Thursday, October 22, 2009

Hedging the Gamma Risk

The bonused employees of bailed out firms too big to fail did not hedge the gamma risk to their income.

It is not that this "talent" did not work hard to earn it. They worked very hard engaging investment practices that brought the entire economy to the brink of systemic collapse.

In order to hedge the risk to their pay, the talent should have made sure there was a benefit that accrued to the system instead of the zero-sum detriment that was to be compensated as a measure of success with public funds, either directly or indirectly.

Bonus-class employees would have to invest in economic growth--a distribution from the accumulation, but that is not what they were hired to do. They were hired to continue the accumulation with little-if-no economic growth to control employment costs within "the system" (accumulating capital gains with little-if-no-inflation). Thus the systemic crisis and the bail-out funding that was applied to mitigate the systemic risk which allows the accumulation phase to continue, staving off the needed distribution in the name of "capital formation (unemployment and reduction of net worth--deflation).


The systemic risk was not properly hedged, so the gamma risk was not properly hedged.

Since managing the gamma risk is considered a political function, not economic (like investing in growth), it is not within the job description of the bonused employees below the upper-echelons of corporate classification.

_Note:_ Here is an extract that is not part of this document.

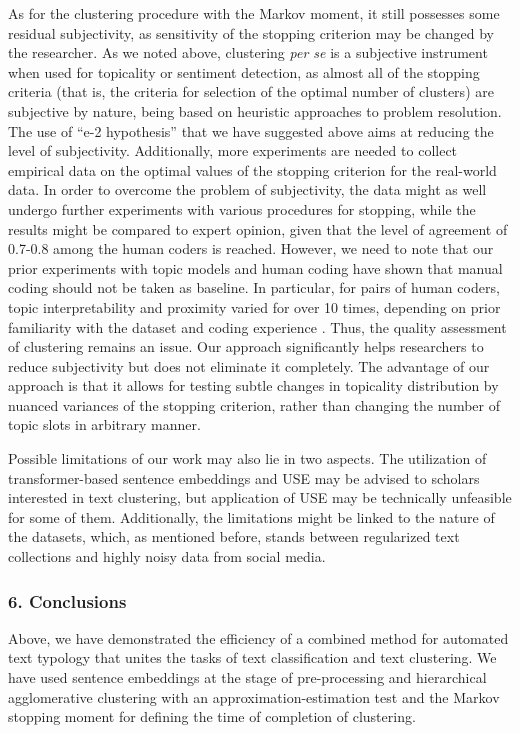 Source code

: As for the clustering procedure with the Markov moment, it still possesses some residual subjectivity, as sensitivity of the stopping criterion may be changed by the researcher. As we noted above, clustering \textit{per se} is a subjective instrument when used for topicality or sentiment detection, as almost all of the stopping criteria (that is, the criteria for selection of the optimal number of clusters) are subjective by nature, being based on heuristic approaches to problem resolution. The use of “e-2 hypothesis” that we have suggested above aims at reducing the level of subjectivity. Additionally, more experiments are needed to collect empirical data on the optimal values of the stopping criterion for the real-world data. In order to overcome the problem of subjectivity, the data might as well undergo further experiments with various procedures for stopping, while the results might be compared to expert opinion, given that the level of agreement of 0.7-0.8 among the human coders is reached. However, we need to note that our prior experiments with topic models and human coding have shown that manual coding should not be taken as baseline. In particular, for pairs of human coders, topic interpretability and proximity varied for over 10 times, depending on prior familiarity with the dataset and coding experience \cite{BlekanovBodrunovaZhuravleva}. Thus, the quality assessment of clustering remains an issue. Our approach significantly helps researchers to reduce subjectivity but does not eliminate it completely. The advantage of our approach is that it allows for testing subtle changes in topicality distribution by nuanced variances of the stopping criterion, rather than changing the number of topic slots in arbitrary manner.

Possible limitations of our work may also lie in two aspects. The utilization of transformer-based sentence embeddings and USE may be advised to scholars interested in text clustering, but application of USE may be technically unfeasible for some of them. Additionally, the limitations might be linked to the nature of the datasets, which, as mentioned before, stands between regularized text collections and highly noisy data from social media.

\subsubsection{6. Conclusions}


Above, we have demonstrated the efficiency of a combined method for automated text typology that unites the tasks of text classification and text clustering. We have used sentence embeddings at the stage of pre-processing and hierarchical agglomerative clustering with an approximation-estimation test and the Markov stopping moment for defining the time of completion of clustering.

The corporate elite failed to protect the compensation of the lower class employees which entirely fits the elitist model of capitalism, the consolidation of power, in operation.

Oooops... everybody loses, and for the corporate elite, more losses to come in the form of a distribution which, if the gamma risk would have been properly hedged, would have been a win-win for everyone.

The way it is now, the system is organized (consolidated) for a dead-weight loss. So much for the touted efficiency of consolidated industry and markets (the economy of scale) to hedge the risk.